J'ai même rencontré un disciple de Simon de Cyrène, Roger Bolduc, de Saint-Fulgence, qui a marché 32 kilomètres en compagnie de Jean-François Tremblay et du diacre Daniel Morin. « J'ai fait ça pour soutenir ceux qui ont des souffrances physiques et des souffrances du coeur. J'ai fait cette marche pour que Jésus les aide », dit-il, comme Simon qui a porté la croix de Jésus.

Le diacre Daniel Morin a accepté de souffrir de ses ampoules aux pieds pendant 32 kilomètres pour aller au bout de ses forces pour comprendre la souffrance des gens. « J'ai eu un parcours de vie difficile et ma mère m'a toujours dit : même si tu as tout perdu dans la vie, tu ne perdras pas ta foi, c'est la seule chose qui va te rester.

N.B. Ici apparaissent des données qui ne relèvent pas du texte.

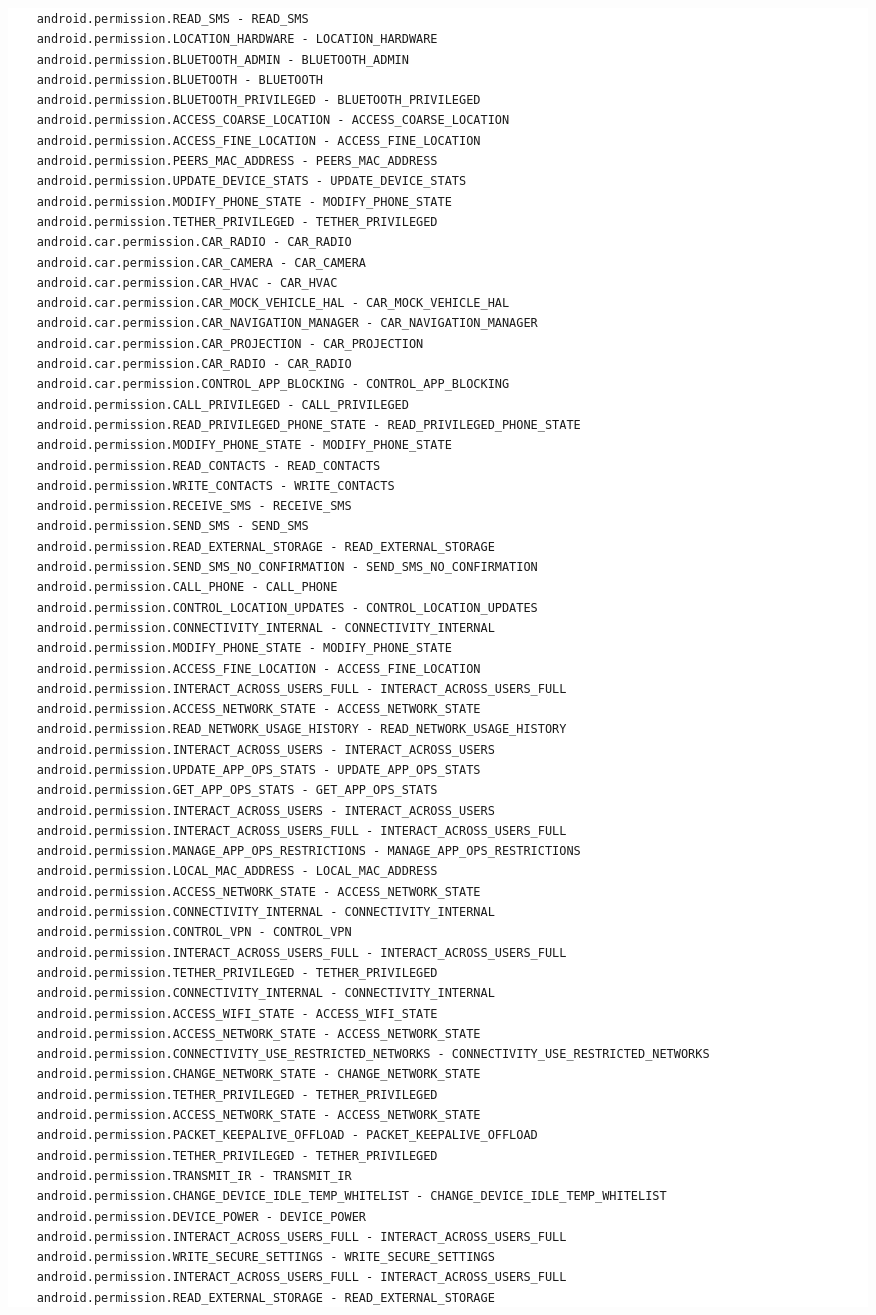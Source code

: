         android.permission.READ_SMS - READ_SMS
        android.permission.LOCATION_HARDWARE - LOCATION_HARDWARE
        android.permission.BLUETOOTH_ADMIN - BLUETOOTH_ADMIN
        android.permission.BLUETOOTH - BLUETOOTH
        android.permission.BLUETOOTH_PRIVILEGED - BLUETOOTH_PRIVILEGED
        android.permission.ACCESS_COARSE_LOCATION - ACCESS_COARSE_LOCATION 
        android.permission.ACCESS_FINE_LOCATION - ACCESS_FINE_LOCATION 
        android.permission.PEERS_MAC_ADDRESS - PEERS_MAC_ADDRESS 
        android.permission.UPDATE_DEVICE_STATS - UPDATE_DEVICE_STATS
        android.permission.MODIFY_PHONE_STATE - MODIFY_PHONE_STATE 
        android.permission.TETHER_PRIVILEGED - TETHER_PRIVILEGED
        android.car.permission.CAR_RADIO - CAR_RADIO
        android.car.permission.CAR_CAMERA - CAR_CAMERA
        android.car.permission.CAR_HVAC - CAR_HVAC
        android.car.permission.CAR_MOCK_VEHICLE_HAL - CAR_MOCK_VEHICLE_HAL
        android.car.permission.CAR_NAVIGATION_MANAGER - CAR_NAVIGATION_MANAGER
        android.car.permission.CAR_PROJECTION - CAR_PROJECTION
        android.car.permission.CAR_RADIO - CAR_RADIO
        android.car.permission.CONTROL_APP_BLOCKING - CONTROL_APP_BLOCKING
        android.permission.CALL_PRIVILEGED - CALL_PRIVILEGED
        android.permission.READ_PRIVILEGED_PHONE_STATE - READ_PRIVILEGED_PHONE_STATE
        android.permission.MODIFY_PHONE_STATE - MODIFY_PHONE_STATE
        android.permission.READ_CONTACTS - READ_CONTACTS
        android.permission.WRITE_CONTACTS - WRITE_CONTACTS
        android.permission.RECEIVE_SMS - RECEIVE_SMS
        android.permission.SEND_SMS - SEND_SMS
        android.permission.READ_EXTERNAL_STORAGE - READ_EXTERNAL_STORAGE 
        android.permission.SEND_SMS_NO_CONFIRMATION - SEND_SMS_NO_CONFIRMATION
        android.permission.CALL_PHONE - CALL_PHONE
        android.permission.CONTROL_LOCATION_UPDATES - CONTROL_LOCATION_UPDATES
        android.permission.CONNECTIVITY_INTERNAL - CONNECTIVITY_INTERNAL
        android.permission.MODIFY_PHONE_STATE - MODIFY_PHONE_STATE
        android.permission.ACCESS_FINE_LOCATION - ACCESS_FINE_LOCATION
        android.permission.INTERACT_ACROSS_USERS_FULL - INTERACT_ACROSS_USERS_FULL
        android.permission.ACCESS_NETWORK_STATE - ACCESS_NETWORK_STATE
        android.permission.READ_NETWORK_USAGE_HISTORY - READ_NETWORK_USAGE_HISTORY
        android.permission.INTERACT_ACROSS_USERS - INTERACT_ACROSS_USERS
        android.permission.UPDATE_APP_OPS_STATS - UPDATE_APP_OPS_STATS
        android.permission.GET_APP_OPS_STATS - GET_APP_OPS_STATS
        android.permission.INTERACT_ACROSS_USERS - INTERACT_ACROSS_USERS
        android.permission.INTERACT_ACROSS_USERS_FULL - INTERACT_ACROSS_USERS_FULL
        android.permission.MANAGE_APP_OPS_RESTRICTIONS - MANAGE_APP_OPS_RESTRICTIONS
        android.permission.LOCAL_MAC_ADDRESS - LOCAL_MAC_ADDRESS
        android.permission.ACCESS_NETWORK_STATE - ACCESS_NETWORK_STATE
        android.permission.CONNECTIVITY_INTERNAL - CONNECTIVITY_INTERNAL
        android.permission.CONTROL_VPN - CONTROL_VPN
        android.permission.INTERACT_ACROSS_USERS_FULL - INTERACT_ACROSS_USERS_FULL
        android.permission.TETHER_PRIVILEGED - TETHER_PRIVILEGED
        android.permission.CONNECTIVITY_INTERNAL - CONNECTIVITY_INTERNAL
        android.permission.ACCESS_WIFI_STATE - ACCESS_WIFI_STATE
        android.permission.ACCESS_NETWORK_STATE - ACCESS_NETWORK_STATE 
        android.permission.CONNECTIVITY_USE_RESTRICTED_NETWORKS - CONNECTIVITY_USE_RESTRICTED_NETWORKS
        android.permission.CHANGE_NETWORK_STATE - CHANGE_NETWORK_STATE
        android.permission.TETHER_PRIVILEGED - TETHER_PRIVILEGED
        android.permission.ACCESS_NETWORK_STATE - ACCESS_NETWORK_STATE
        android.permission.PACKET_KEEPALIVE_OFFLOAD - PACKET_KEEPALIVE_OFFLOAD
        android.permission.TETHER_PRIVILEGED - TETHER_PRIVILEGED
        android.permission.TRANSMIT_IR - TRANSMIT_IR
        android.permission.CHANGE_DEVICE_IDLE_TEMP_WHITELIST - CHANGE_DEVICE_IDLE_TEMP_WHITELIST
        android.permission.DEVICE_POWER - DEVICE_POWER
        android.permission.INTERACT_ACROSS_USERS_FULL - INTERACT_ACROSS_USERS_FULL
        android.permission.WRITE_SECURE_SETTINGS - WRITE_SECURE_SETTINGS
        android.permission.INTERACT_ACROSS_USERS_FULL - INTERACT_ACROSS_USERS_FULL
        android.permission.READ_EXTERNAL_STORAGE - READ_EXTERNAL_STORAGE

C'est vrai que c'est ma foi qui m'a sauvé », de confier celui qui a fait le trajet avec ses deux comparses avec un départ à 5 h du matin de l'église de Saint-Fulgence pour arriver à Shipshaw à 11 h 45.

Fier de s'associer au chemin de croix, le diacre Daniel Morin, avec de la douceur et de la paix dans les yeux, a l'intention de répéter l'expérience l'an prochain et d'amener avec lui d'autres disciples dans son périple spirituel.